Nationalgeographic.co.id—"Jaga tana lino ho'o, jaga mata wae dite kudut jiri, wae teku tedeng."
"Jaga bumi ini, jaga mata air supaya menjadi sumber air yang selalu menyiapkan air, menjadi sumber mata air yang tak pernah mengering."
Dua tokoh agama Katolik mengadakan pertemuan di halaman rumah gendang (rumah adat) Manggarai di Flores, Nusa Tenggara Timur, pada 14 Februari lalu. Keduanya adalah Ketua PSE Keuskupan Ruteng, RD. Jossy Erot, dan Romo Paroki Narang, Satarmese Barat, RD. Stefanus Sawu.
Keduanya memberkati bibit bambu dan buah-buahan yang tertata rapi di dalam rumah gadang. Bibit-bibit itu siap ditanam di tanah Manggarai.
Bibit-bibit itu merupakan bagian dari 500 bambu untuk konservasi mata air di beberapa desa di Kecamatan Satarmese Barat di wilayah Paroki Narang.

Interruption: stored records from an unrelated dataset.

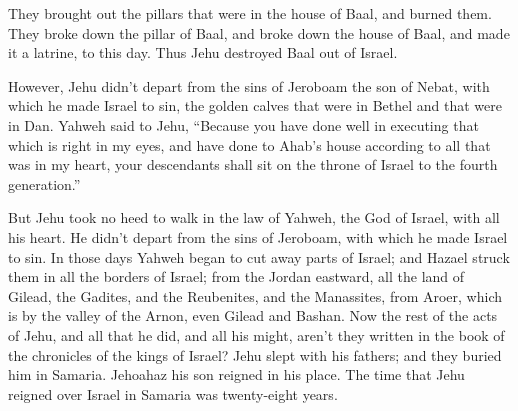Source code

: {They brought out the pillars that were in the house of Baal, and burned them.
They broke down the pillar of Baal, and broke down the house of Baal, and made it a latrine, to this day.
Thus Jehu destroyed Baal out of Israel.
\par }{\PP {}However, Jehu didn’t depart from the sins of Jeroboam the son of Nebat, with which he made Israel to sin, the golden calves that were in Bethel and that were in Dan.
Yahweh said to Jehu, “Because you have done well in executing that which is right in my eyes, and have done to Ahab’s house according to all that was in my heart, your descendants shall sit on the throne of Israel to the fourth generation.”
\par }{\PP {}But Jehu took no heed to walk in the law of Yahweh, the God of Israel, with all his heart. He didn’t depart from the sins of Jeroboam, with which he made Israel to sin.
In those days Yahweh began to cut away parts of Israel; and Hazael struck them in all the borders of Israel;
from the Jordan eastward, all the land of Gilead, the Gadites, and the Reubenites, and the Manassites, from Aroer, which is by the valley of the Arnon, even Gilead and Bashan.
Now the rest of the acts of Jehu, and all that he did, and all his might, aren’t they written in the book of the chronicles of the kings of Israel?
Jehu slept with his fathers; and they buried him in Samaria. Jehoahaz his son reigned in his place.
The time that Jehu reigned over Israel in Samaria was twenty-eight years.

}
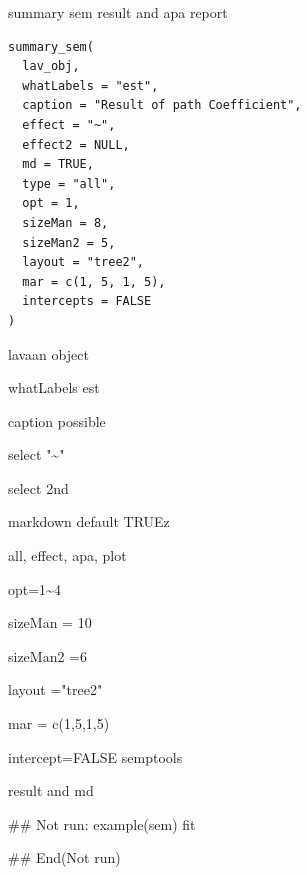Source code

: \documentclass[a4paper]{book}
\begin{document}
%
\begin{Description}
summary sem result and apa report
\end{Description}
%
\begin{Usage}
\begin{verbatim}
summary_sem(
  lav_obj,
  whatLabels = "est",
  caption = "Result of path Coefficient",
  effect = "~",
  effect2 = NULL,
  md = TRUE,
  type = "all",
  opt = 1,
  sizeMan = 8,
  sizeMan2 = 5,
  layout = "tree2",
  mar = c(1, 5, 1, 5),
  intercepts = FALSE
)
\end{verbatim}
\end{Usage}
%
\begin{Arguments}
\begin{ldescription}
\item[\code{lav\_obj}] lavaan object

\item[\code{whatLabels}] whatLabels est

\item[\code{caption}] caption possible

\item[\code{effect}] select "\textasciitilde{}"

\item[\code{effect2}] select 2nd

\item[\code{md}] markdown default TRUEz

\item[\code{type}] all, effect, apa, plot

\item[\code{opt}] opt=1\textasciitilde{}4

\item[\code{sizeMan}] sizeMan = 10

\item[\code{sizeMan2}] sizeMan2 =6

\item[\code{layout}] layout ="tree2"

\item[\code{mar}] mar = c(1,5,1,5)

\item[\code{intercepts}] intercept=FALSE semptools
\end{ldescription}
\end{Arguments}
%
\begin{Value}
result and md
\end{Value}
%
\begin{Examples}
\begin{ExampleCode}

\#\# Not run: 
example(sem)
fit %


## End(Not run)
\end{ExampleCode}
\end{Examples}
\end{document}
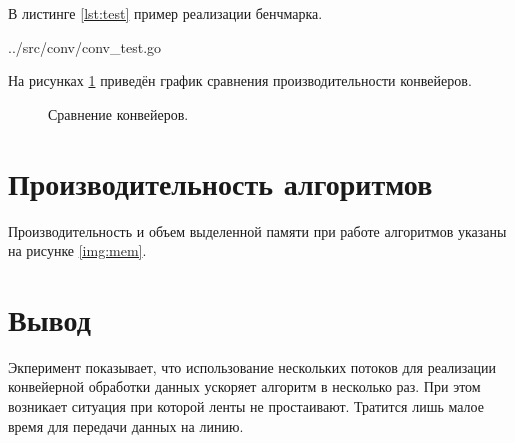 В листинге \ref{lst:test} пример реализации бенчмарка.

\begin{lstinputlisting}[
	caption={Реализация бенчмарка},
	label={lst:test},
	style={go},
	linerange={5-11},
	]{../src/conv/conv_test.go}
\end{lstinputlisting}

На рисунках \ref{plt:time} приведён график сравнения производительности конвейеров.

\begin{figure}[!hb]
	\centering
	\captionsetup{justification=centering}
	\caption{Сравнение конвейеров.}
	\label{plt:time}
\end{figure}


\newpage
\section{Производительность алгоритмов}

Производительность и объем выделенной памяти при работе алгоритмов указаны на рисунке \ref{img:mem}.


\section*{Вывод}

Экперимент показывает, что использование нескольких потоков для реализации конвейерной обработки данных ускоряет алгоритм в несколько раз. При этом возникает ситуация при которой ленты не простаивают. Тратится лишь малое время для передачи данных на линию.
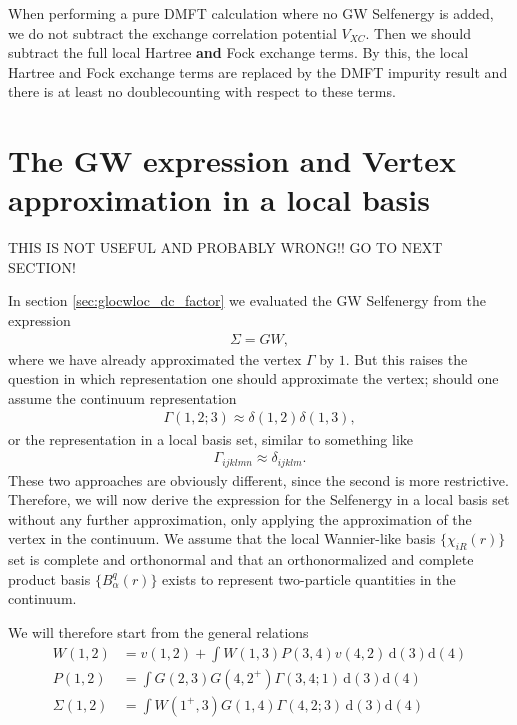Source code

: \documentclass[12pt,a4paper]{scrartcl}
\numberwithin{equation}{section}
\newcommand{\cng}[1]{{\color{red}#1}}
\begin{document}
When performing a pure DMFT calculation where no GW Selfenergy is added,
we do not subtract the exchange correlation potential $V_{XC}$.
Then we should subtract the full local Hartree \textbf{and} Fock exchange terms.
By this, the local Hartree and Fock exchange terms are replaced by the DMFT impurity
result and there is at least no doublecounting with respect to these terms. 



\clearpage 

\section{The GW expression and Vertex approximation in a local basis}
\cng{THIS IS NOT USEFUL AND PROBABLY WRONG!! GO TO NEXT SECTION!}

In section \ref{sec:glocwloc_dc_factor} we evaluated the GW Selfenergy
from the expression 
\begin{align}
 \Sigma = GW,
\end{align}
where we have already approximated the vertex $\Gamma$ by $1$.
But this raises the question in which representation one should approximate
the vertex; should one assume the continuum representation
\begin{align}
 \Gamma(1,2;3) \approx  \delta(1,2)\delta(1,3),
\end{align}
or the representation in a local basis set, similar to something like
\begin{align}
 \Gamma_{ijklmn} \approx  \delta_{ijklm} .
\end{align}
These two approaches are obviously different, since the second is more restrictive.
Therefore, we will now derive the expression for the Selfenergy
in a local basis set without any further approximation, only
applying the approximation of the vertex in the continuum.
We assume that the local Wannier-like basis $\{ \chi_{iR}(r) \}$ set is complete 
and orthonormal 
and that an orthonormalized and complete product basis $\{ B^q_\alpha(r) \}$
exists to represent two-particle quantities in the continuum.

We will therefore start from the general relations
\begin{align}
W(1,2)
 &= v(1,2)
  + \int  W(1,3) P(3,4) v(4,2) \, \mathrm{d}(3)\mathrm{d}(4) \label{eq:w_continuum} \\
%
P(1,2) &= \int G(2,3)G(4,2^+) \Gamma(3,4;1) \, \mathrm{d}(3)\mathrm{d}(4) \\
%
\Sigma(1,2)
&= \int W(1^+,3) G(1,4) \Gamma(4,2;3) \, \mathrm{d}(3)\mathrm{d}(4)
\end{align}
\end{document}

“Weri betong kudut kembus wae teku, mboas wae woang. Menanam bambu untuk kelimpahan air dan kesinambungan sumber mata air,” kata RD Josy Erot, saat memulai misa penanaman bambu, seperti dikutip dari keterangan tertulis Yayasan KEHATI.
Sementara itu, bibit buah-buahan seperti nangka, durian, dan mangga dibagikan untuk warga yang mengikuti penanaman. Selain dihadiri oleh warga desa, aparat desa dan tokoh adat, kegiatan ini diikuti oleh petugas Babinsa setempat.
“Semua elemen masyarakat kita ajak untuk ikut terlibat,” terang Yos Sudarso, Kordinator Program Yayasan AYO Indonesia, mitra kerja Yayasan KEHATI.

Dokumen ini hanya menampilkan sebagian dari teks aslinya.